(Exercise material):

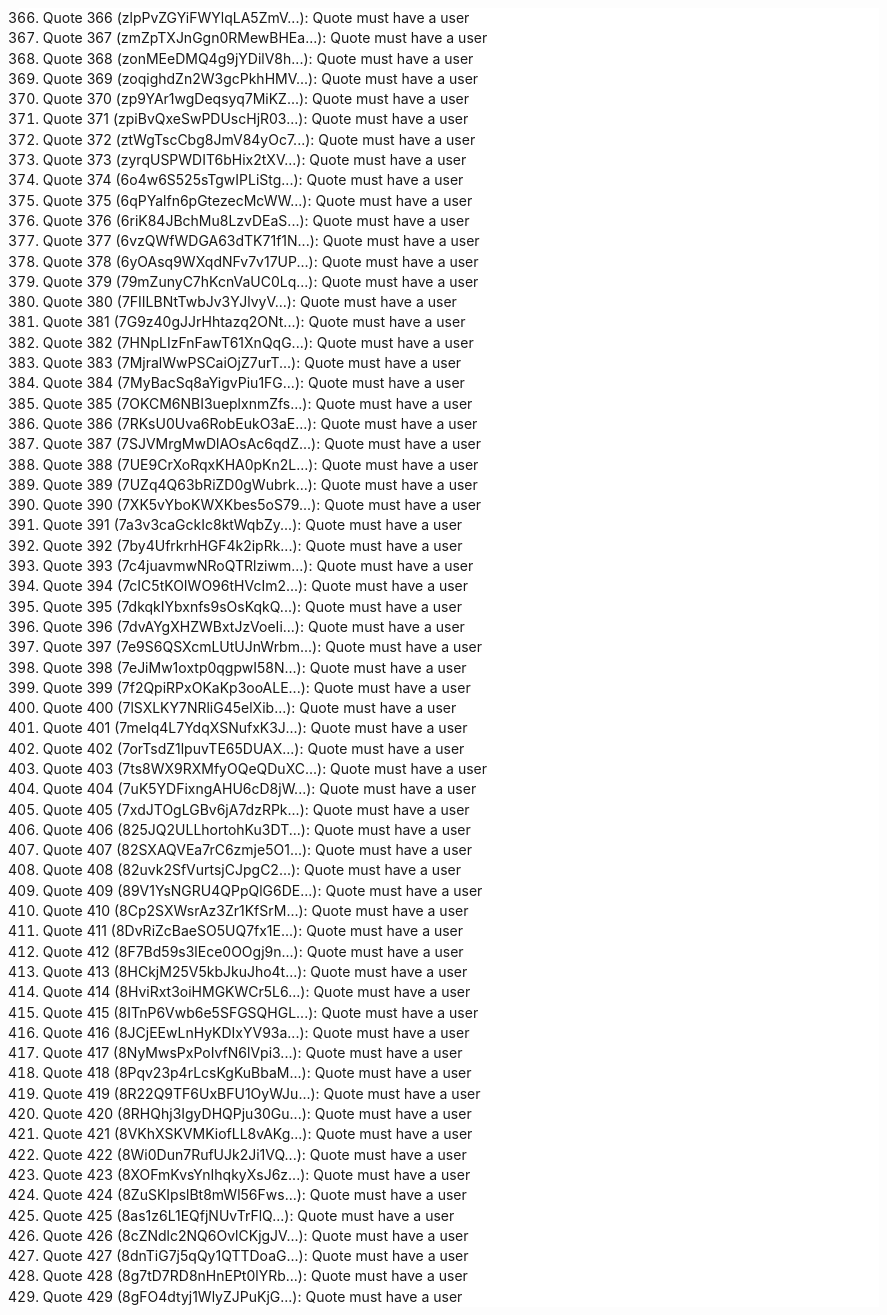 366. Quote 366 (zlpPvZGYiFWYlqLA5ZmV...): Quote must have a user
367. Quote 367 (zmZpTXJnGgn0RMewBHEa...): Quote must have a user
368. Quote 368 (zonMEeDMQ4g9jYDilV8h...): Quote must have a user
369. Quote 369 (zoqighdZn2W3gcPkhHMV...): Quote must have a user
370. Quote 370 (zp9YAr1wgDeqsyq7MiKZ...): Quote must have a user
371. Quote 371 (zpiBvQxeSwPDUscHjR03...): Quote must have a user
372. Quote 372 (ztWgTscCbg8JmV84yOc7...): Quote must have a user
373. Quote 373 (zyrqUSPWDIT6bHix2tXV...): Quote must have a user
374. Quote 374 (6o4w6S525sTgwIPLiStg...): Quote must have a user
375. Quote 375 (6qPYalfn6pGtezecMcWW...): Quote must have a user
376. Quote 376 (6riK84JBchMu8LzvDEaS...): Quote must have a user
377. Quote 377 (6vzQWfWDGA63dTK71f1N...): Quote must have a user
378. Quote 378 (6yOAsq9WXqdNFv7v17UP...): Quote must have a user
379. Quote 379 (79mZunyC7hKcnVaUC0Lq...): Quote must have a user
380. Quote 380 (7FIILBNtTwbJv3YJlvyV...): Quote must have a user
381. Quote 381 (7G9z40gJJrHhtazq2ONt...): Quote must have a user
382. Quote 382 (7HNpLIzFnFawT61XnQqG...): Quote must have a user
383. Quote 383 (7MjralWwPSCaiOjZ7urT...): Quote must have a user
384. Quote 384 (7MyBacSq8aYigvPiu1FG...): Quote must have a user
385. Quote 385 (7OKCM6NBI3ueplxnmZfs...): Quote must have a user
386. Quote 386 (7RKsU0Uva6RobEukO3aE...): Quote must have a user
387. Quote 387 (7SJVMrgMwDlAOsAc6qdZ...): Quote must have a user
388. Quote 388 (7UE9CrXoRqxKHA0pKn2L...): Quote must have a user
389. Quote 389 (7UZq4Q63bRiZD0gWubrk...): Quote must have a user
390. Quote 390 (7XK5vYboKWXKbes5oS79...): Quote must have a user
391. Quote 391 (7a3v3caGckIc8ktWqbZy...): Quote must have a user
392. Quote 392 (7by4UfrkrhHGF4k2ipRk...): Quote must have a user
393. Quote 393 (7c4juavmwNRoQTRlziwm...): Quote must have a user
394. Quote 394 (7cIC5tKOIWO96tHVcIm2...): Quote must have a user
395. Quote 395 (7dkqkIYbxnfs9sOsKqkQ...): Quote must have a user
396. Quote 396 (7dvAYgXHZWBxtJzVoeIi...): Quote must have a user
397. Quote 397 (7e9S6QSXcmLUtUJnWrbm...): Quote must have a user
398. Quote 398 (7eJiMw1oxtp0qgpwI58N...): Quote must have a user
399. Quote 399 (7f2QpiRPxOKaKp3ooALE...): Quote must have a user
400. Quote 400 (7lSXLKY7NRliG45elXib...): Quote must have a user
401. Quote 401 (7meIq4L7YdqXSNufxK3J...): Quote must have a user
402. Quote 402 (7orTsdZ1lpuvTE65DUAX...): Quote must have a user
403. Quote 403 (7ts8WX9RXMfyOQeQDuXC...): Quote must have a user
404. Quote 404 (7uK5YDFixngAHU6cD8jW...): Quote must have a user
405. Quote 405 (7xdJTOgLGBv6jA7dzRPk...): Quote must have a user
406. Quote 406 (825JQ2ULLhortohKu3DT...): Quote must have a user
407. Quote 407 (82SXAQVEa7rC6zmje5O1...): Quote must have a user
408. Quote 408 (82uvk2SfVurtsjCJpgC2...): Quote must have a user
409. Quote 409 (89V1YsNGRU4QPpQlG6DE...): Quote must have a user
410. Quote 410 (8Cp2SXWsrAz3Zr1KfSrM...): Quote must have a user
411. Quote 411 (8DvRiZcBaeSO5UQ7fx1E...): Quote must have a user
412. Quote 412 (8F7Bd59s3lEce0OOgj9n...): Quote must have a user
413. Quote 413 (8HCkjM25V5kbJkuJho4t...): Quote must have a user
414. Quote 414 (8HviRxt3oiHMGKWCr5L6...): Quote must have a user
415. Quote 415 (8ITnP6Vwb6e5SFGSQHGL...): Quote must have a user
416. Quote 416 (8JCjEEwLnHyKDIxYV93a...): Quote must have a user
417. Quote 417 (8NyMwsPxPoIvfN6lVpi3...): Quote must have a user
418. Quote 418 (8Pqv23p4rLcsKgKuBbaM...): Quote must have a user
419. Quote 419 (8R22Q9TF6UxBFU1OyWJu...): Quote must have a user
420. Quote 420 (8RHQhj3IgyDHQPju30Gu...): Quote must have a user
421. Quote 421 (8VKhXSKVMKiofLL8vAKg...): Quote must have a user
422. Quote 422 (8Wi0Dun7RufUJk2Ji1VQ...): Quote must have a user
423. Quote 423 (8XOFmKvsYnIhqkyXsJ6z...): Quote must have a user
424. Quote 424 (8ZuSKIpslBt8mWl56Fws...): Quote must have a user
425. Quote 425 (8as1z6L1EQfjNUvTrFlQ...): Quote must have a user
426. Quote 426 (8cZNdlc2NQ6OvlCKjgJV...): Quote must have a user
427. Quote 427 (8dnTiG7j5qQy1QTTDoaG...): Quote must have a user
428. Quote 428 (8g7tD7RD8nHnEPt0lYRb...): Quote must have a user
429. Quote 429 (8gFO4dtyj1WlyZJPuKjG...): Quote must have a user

---

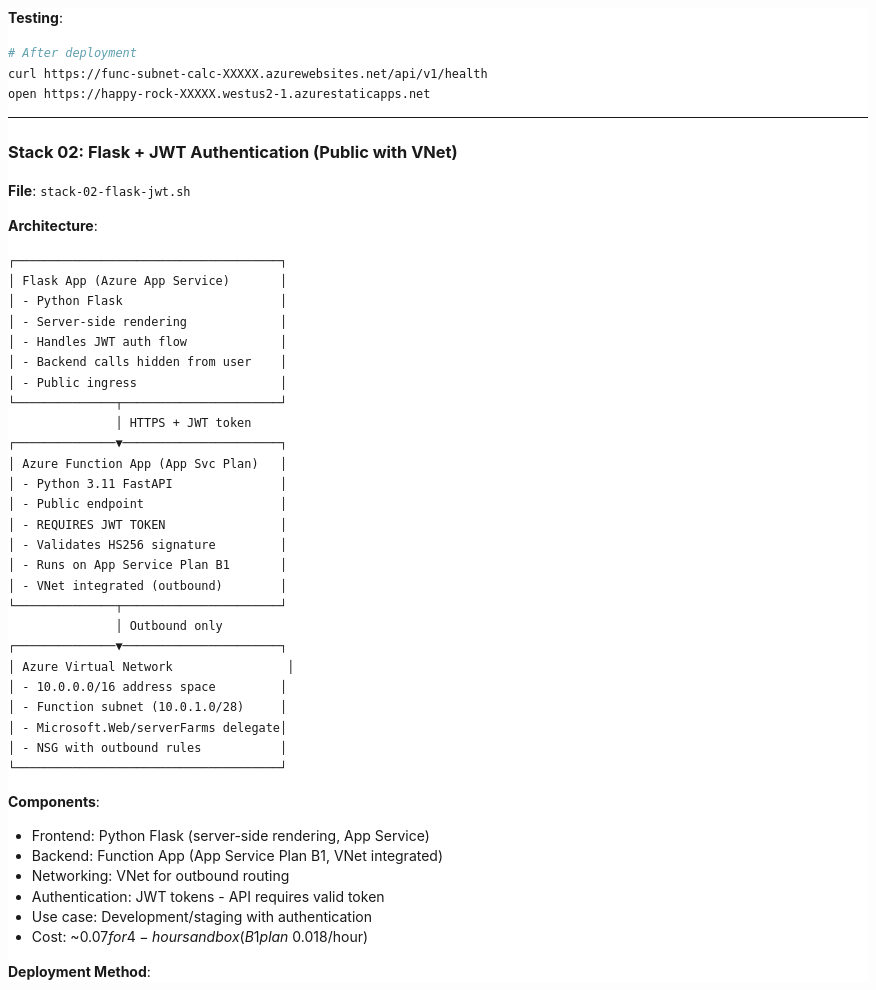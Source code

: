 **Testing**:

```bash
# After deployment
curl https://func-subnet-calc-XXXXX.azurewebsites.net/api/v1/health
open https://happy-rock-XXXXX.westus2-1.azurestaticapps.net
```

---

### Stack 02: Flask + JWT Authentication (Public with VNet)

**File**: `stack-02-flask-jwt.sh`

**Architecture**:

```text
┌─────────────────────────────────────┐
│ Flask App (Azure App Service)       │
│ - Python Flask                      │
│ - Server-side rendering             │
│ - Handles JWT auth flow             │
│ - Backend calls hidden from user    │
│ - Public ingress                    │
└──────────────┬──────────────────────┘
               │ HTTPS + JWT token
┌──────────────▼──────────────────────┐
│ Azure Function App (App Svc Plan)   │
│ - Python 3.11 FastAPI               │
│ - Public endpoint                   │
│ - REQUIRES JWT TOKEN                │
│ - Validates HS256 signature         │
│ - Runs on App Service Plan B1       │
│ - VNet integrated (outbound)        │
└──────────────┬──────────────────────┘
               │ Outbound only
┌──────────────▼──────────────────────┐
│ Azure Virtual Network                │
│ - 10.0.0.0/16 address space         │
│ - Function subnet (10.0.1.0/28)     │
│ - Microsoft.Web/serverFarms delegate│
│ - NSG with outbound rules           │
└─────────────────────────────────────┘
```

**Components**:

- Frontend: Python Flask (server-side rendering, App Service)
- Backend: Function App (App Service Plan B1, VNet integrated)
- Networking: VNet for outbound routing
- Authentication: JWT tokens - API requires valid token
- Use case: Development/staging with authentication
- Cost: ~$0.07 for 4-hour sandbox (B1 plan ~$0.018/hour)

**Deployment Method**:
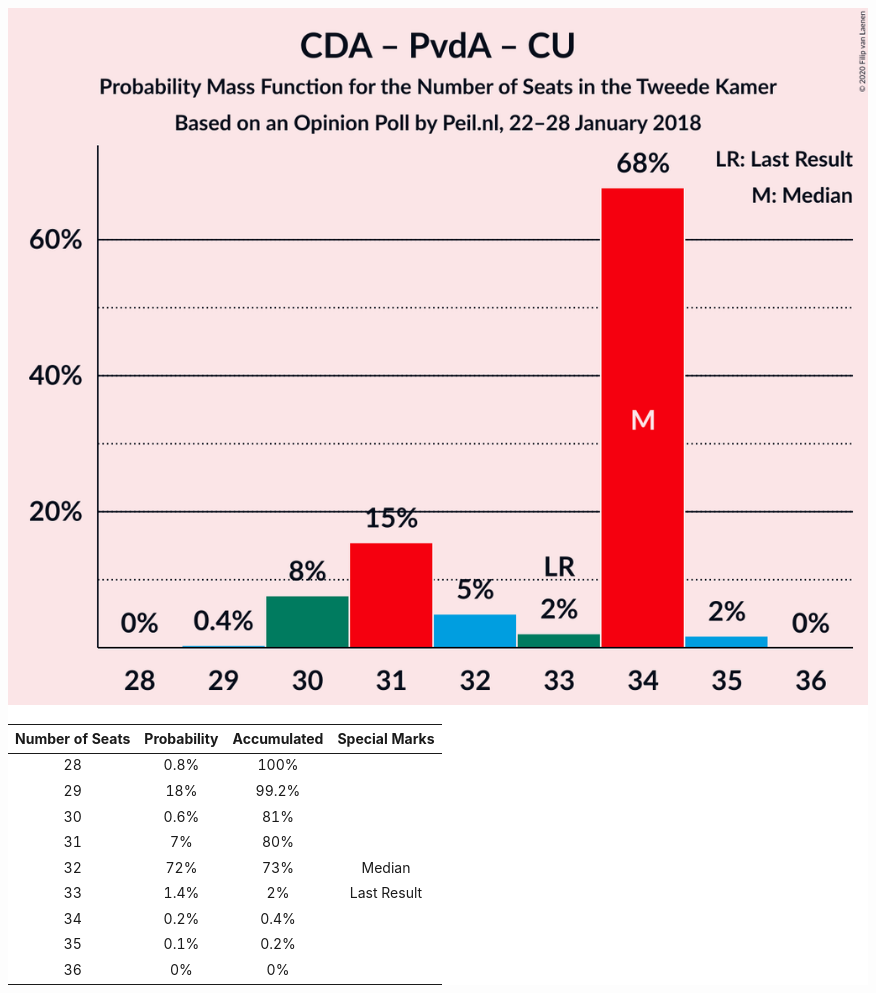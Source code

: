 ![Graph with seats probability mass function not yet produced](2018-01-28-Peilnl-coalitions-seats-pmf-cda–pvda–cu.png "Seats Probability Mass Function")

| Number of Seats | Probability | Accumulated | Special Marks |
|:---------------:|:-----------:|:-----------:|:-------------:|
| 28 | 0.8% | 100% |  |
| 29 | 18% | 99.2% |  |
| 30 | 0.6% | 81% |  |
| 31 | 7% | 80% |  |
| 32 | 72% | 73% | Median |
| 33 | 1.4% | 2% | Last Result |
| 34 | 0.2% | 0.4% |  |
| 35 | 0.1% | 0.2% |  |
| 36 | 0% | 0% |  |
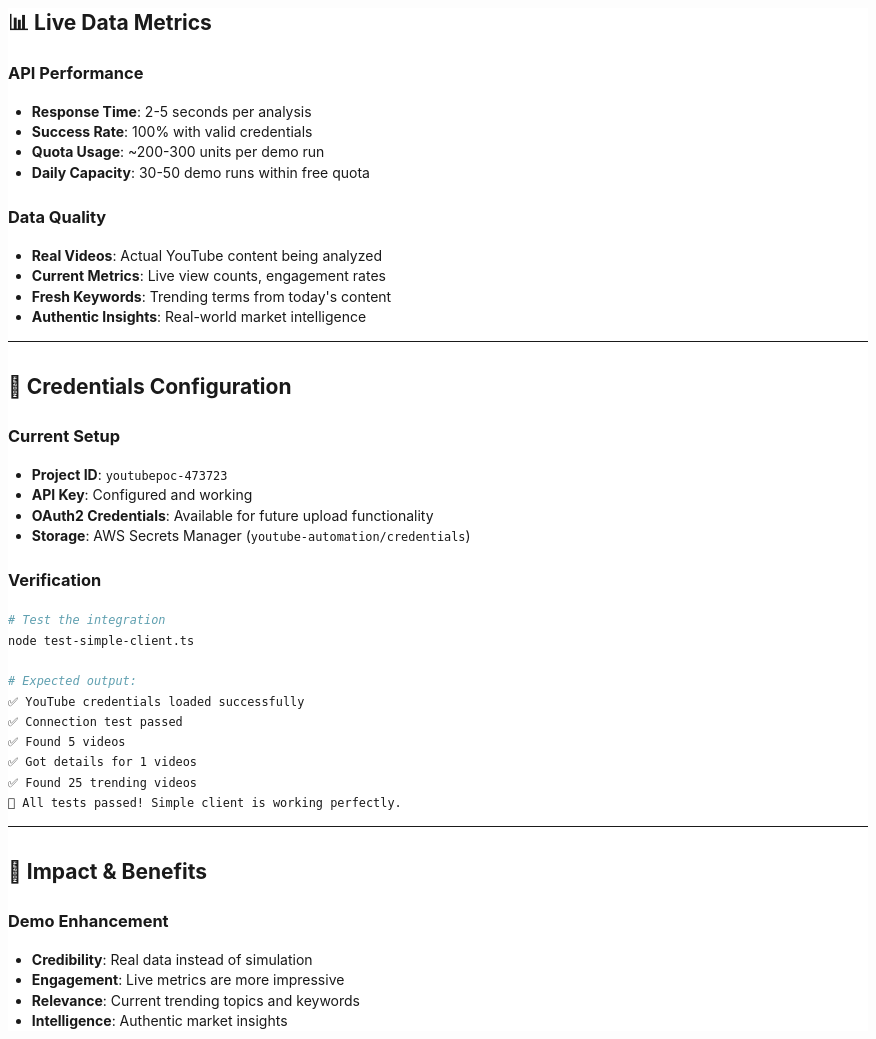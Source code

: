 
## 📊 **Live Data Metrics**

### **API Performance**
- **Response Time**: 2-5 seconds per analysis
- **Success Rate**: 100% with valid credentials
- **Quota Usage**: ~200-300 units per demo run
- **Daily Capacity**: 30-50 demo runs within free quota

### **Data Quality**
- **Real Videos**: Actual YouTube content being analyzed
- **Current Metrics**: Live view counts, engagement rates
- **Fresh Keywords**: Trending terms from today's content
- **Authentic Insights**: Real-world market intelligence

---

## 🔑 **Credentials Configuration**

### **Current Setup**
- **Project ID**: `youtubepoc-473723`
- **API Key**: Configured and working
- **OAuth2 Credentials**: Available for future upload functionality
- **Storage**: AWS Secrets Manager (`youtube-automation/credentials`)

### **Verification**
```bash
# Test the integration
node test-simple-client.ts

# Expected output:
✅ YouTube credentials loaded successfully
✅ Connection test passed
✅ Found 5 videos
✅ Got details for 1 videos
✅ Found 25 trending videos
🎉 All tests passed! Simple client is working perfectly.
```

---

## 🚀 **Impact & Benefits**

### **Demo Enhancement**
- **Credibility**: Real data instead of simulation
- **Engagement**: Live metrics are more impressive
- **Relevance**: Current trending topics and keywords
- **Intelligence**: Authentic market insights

...

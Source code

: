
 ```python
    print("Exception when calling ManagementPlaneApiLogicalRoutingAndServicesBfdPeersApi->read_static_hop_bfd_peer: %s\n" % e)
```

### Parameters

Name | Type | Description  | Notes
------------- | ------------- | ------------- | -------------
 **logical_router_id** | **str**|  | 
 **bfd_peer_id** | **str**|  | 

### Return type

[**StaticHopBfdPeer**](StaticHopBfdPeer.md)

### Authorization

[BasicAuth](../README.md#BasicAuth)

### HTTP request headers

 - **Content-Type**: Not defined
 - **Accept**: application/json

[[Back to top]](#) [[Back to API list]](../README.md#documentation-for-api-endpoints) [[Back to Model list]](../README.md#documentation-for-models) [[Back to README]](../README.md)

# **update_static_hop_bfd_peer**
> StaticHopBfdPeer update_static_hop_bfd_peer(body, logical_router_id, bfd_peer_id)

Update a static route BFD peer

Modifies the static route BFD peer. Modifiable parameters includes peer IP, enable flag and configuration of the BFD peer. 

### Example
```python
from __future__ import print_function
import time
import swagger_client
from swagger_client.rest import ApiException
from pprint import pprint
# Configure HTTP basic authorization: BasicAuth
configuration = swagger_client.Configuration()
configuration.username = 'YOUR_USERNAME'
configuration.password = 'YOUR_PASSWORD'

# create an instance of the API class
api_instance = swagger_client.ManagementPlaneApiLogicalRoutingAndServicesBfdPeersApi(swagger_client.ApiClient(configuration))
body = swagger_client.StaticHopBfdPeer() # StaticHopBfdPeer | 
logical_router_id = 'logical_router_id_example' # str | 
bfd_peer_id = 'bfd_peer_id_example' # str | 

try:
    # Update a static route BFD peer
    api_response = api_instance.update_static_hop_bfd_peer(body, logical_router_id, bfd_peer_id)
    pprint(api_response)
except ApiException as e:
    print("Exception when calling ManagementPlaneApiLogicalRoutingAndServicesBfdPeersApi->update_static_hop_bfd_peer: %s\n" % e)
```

(Work task): The lines above from the one with "407. Quote 407" through the one with "412. Quote 412" are to be duplicated exactly, ends included, with nothing added.

(Answer section):
407. Quote 407 (82SXAQVEa7rC6zmje5O1...): Quote must have a user
408. Quote 408 (82uvk2SfVurtsjCJpgC2...): Quote must have a user
409. Quote 409 (89V1YsNGRU4QPpQlG6DE...): Quote must have a user
410. Quote 410 (8Cp2SXWsrAz3Zr1KfSrM...): Quote must have a user
411. Quote 411 (8DvRiZcBaeSO5UQ7fx1E...): Quote must have a user
412. Quote 412 (8F7Bd59s3lEce0OOgj9n...): Quote must have a user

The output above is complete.